**The problem:** Below are entries to reproduce exactly, apart from their pictures.

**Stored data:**
....

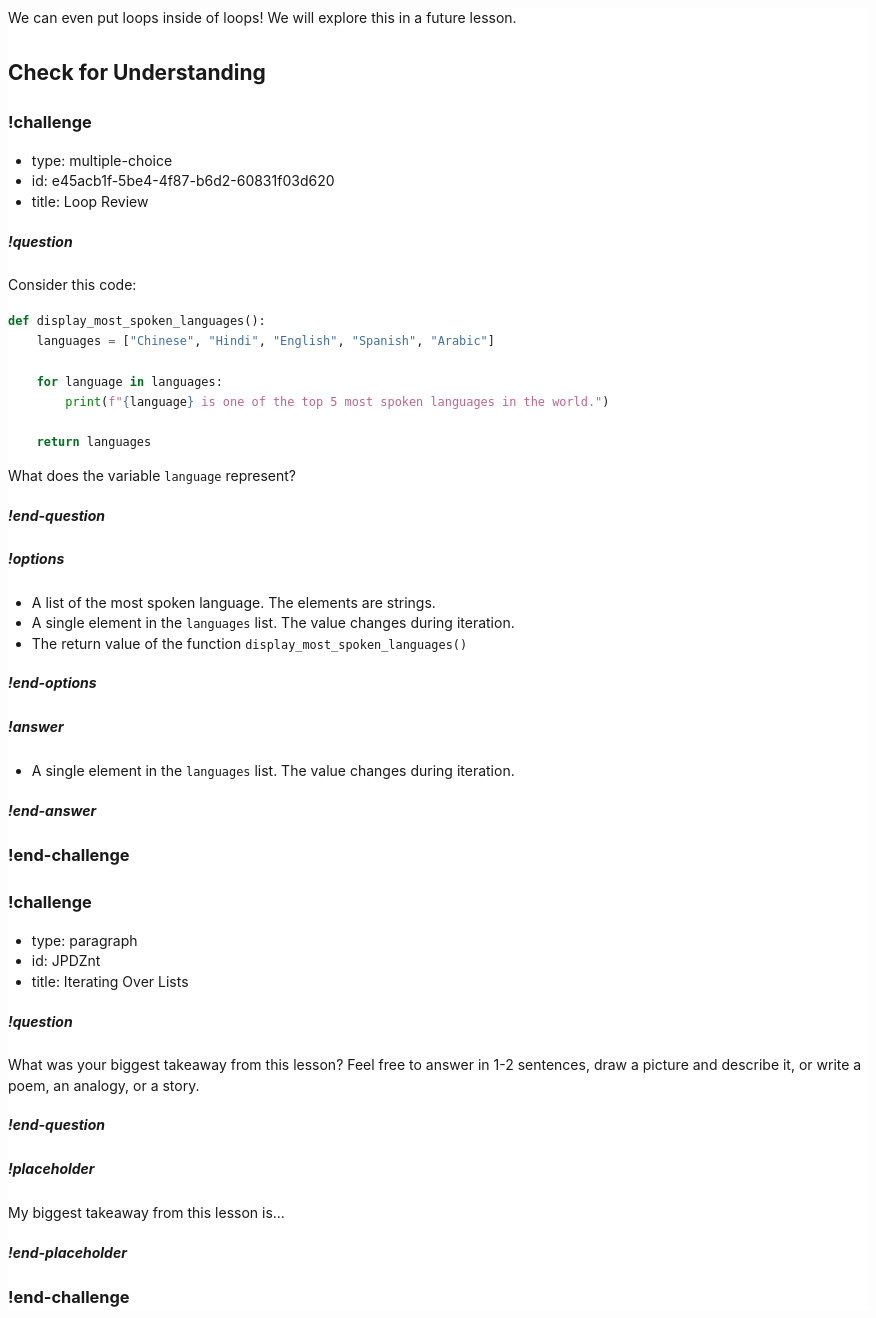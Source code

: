 We can even put loops inside of loops! We will explore this in a future lesson.

## Check for Understanding



### !challenge
* type: multiple-choice
* id: e45acb1f-5be4-4f87-b6d2-60831f03d620
* title: Loop Review

##### !question

Consider this code:

```python
def display_most_spoken_languages():
    languages = ["Chinese", "Hindi", "English", "Spanish", "Arabic"]

    for language in languages:
        print(f"{language} is one of the top 5 most spoken languages in the world.")

    return languages
```

What does the variable `language` represent?

##### !end-question

##### !options
* A list of the most spoken language. The elements are strings.
* A single element in the `languages` list. The value changes during iteration.
* The return value of the function `display_most_spoken_languages()`
##### !end-options

##### !answer
* A single element in the `languages` list. The value changes during iteration.
##### !end-answer

### !end-challenge




### !challenge
* type: paragraph
* id: JPDZnt
* title: Iterating Over Lists
##### !question

What was your biggest takeaway from this lesson? Feel free to answer in 1-2 sentences, draw a picture and describe it, or write a poem, an analogy, or a story.

##### !end-question
##### !placeholder

My biggest takeaway from this lesson is...

##### !end-placeholder
### !end-challenge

....

**Your solution:**
Source code

: We can even put loops inside of loops! We will explore this in a future lesson.

## Check for Understanding



### !challenge
* type: multiple-choice
* id: e45acb1f-5be4-4f87-b6d2-60831f03d620
* title: Loop Review

##### !question

Consider this code:

```python
def display_most_spoken_languages():
    languages = ["Chinese", "Hindi", "English", "Spanish", "Arabic"]

    for language in languages:
        print(f"{language} is one of the top 5 most spoken languages in the world.")

    return languages
```

What does the variable `language` represent?

##### !end-question

##### !options
* A list of the most spoken language. The elements are strings.
* A single element in the `languages` list. The value changes during iteration.
* The return value of the function `display_most_spoken_languages()`
##### !end-options

##### !answer
* A single element in the `languages` list. The value changes during iteration.
##### !end-answer

### !end-challenge




### !challenge
* type: paragraph
* id: JPDZnt
* title: Iterating Over Lists
##### !question

What was your biggest takeaway from this lesson? Feel free to answer in 1-2 sentences, draw a picture and describe it, or write a poem, an analogy, or a story.

##### !end-question
##### !placeholder

My biggest takeaway from this lesson is...

##### !end-placeholder
### !end-challenge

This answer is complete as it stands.